- [Task requirements]
Only one stretch of the records below is wanted: the lines from the one holding "Source: [Practice Python](https://www.practicepython.org)" through the one holding "(Still in progress)". Return it exactly, both ends included.

- [Data to process]
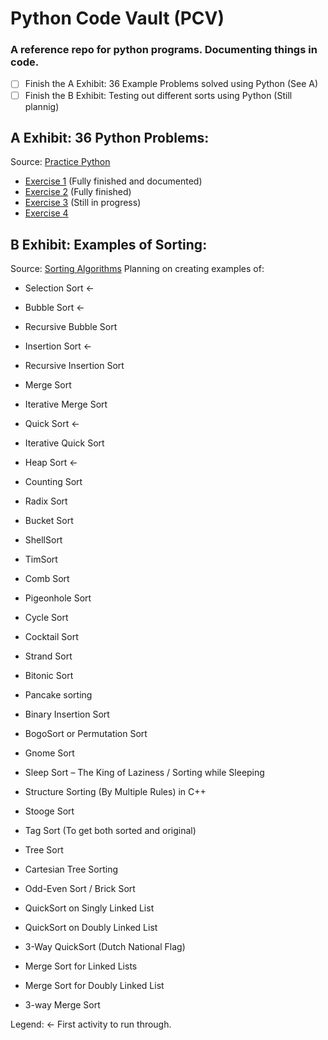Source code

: # Python Code Vault (PCV)

### A reference repo for python programs. Documenting things in code.

- [ ] Finish the A Exhibit: 36 Example Problems solved using Python (See A)
- [ ] Finish the B Exhibit: Testing out different sorts using Python (Still plannig)

## A Exhibit: 36 Python Problems:
Source: [Practice Python](https://www.practicepython.org)

- [Exercise 1](https://www.practicepython.org/exercise/2014/01/29/01-character-input.html) (Fully finished and documented)
- [Exercise 2](https://www.practicepython.org/exercise/2014/02/05/02-odd-or-even.html) (Fully finished)
- [Exercise 3](https://www.practicepython.org/exercise/2014/02/15/03-list-less-than-ten.html) (Still in progress)
- [Exercise 4](https://www.practicepython.org/exercise/2014/02/26/04-divisors.html)

## B Exhibit: Examples of Sorting:
Source: [Sorting Algorithms](https://www.geeksforgeeks.org/sorting-algorithms/)
Planning on creating examples of:
- Selection Sort <-
- Bubble Sort <-
- Recursive Bubble Sort
- Insertion Sort <-
- Recursive Insertion Sort
- Merge Sort
- Iterative Merge Sort
- Quick Sort <-
- Iterative Quick Sort
- Heap Sort <-
- Counting Sort
- Radix Sort
- Bucket Sort
- ShellSort
- TimSort
- Comb Sort
- Pigeonhole Sort
- Cycle Sort
- Cocktail Sort
- Strand Sort

- Bitonic Sort
- Pancake sorting
- Binary Insertion Sort
- BogoSort or Permutation Sort
- Gnome Sort
- Sleep Sort – The King of Laziness / Sorting while Sleeping
- Structure Sorting (By Multiple Rules) in C++
- Stooge Sort
- Tag Sort (To get both sorted and original)
- Tree Sort
- Cartesian Tree Sorting
- Odd-Even Sort / Brick Sort
- QuickSort on Singly Linked List
- QuickSort on Doubly Linked List
- 3-Way QuickSort (Dutch National Flag)
- Merge Sort for Linked Lists
- Merge Sort for Doubly Linked List
- 3-way Merge Sort

Legend:
<- First activity to run through.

- [Exercise solution]
Source: [Practice Python](https://www.practicepython.org)

- [Exercise 1](https://www.practicepython.org/exercise/2014/01/29/01-character-input.html) (Fully finished and documented)
- [Exercise 2](https://www.practicepython.org/exercise/2014/02/05/02-odd-or-even.html) (Fully finished)
- [Exercise 3](https://www.practicepython.org/exercise/2014/02/15/03-list-less-than-ten.html) (Still in progress)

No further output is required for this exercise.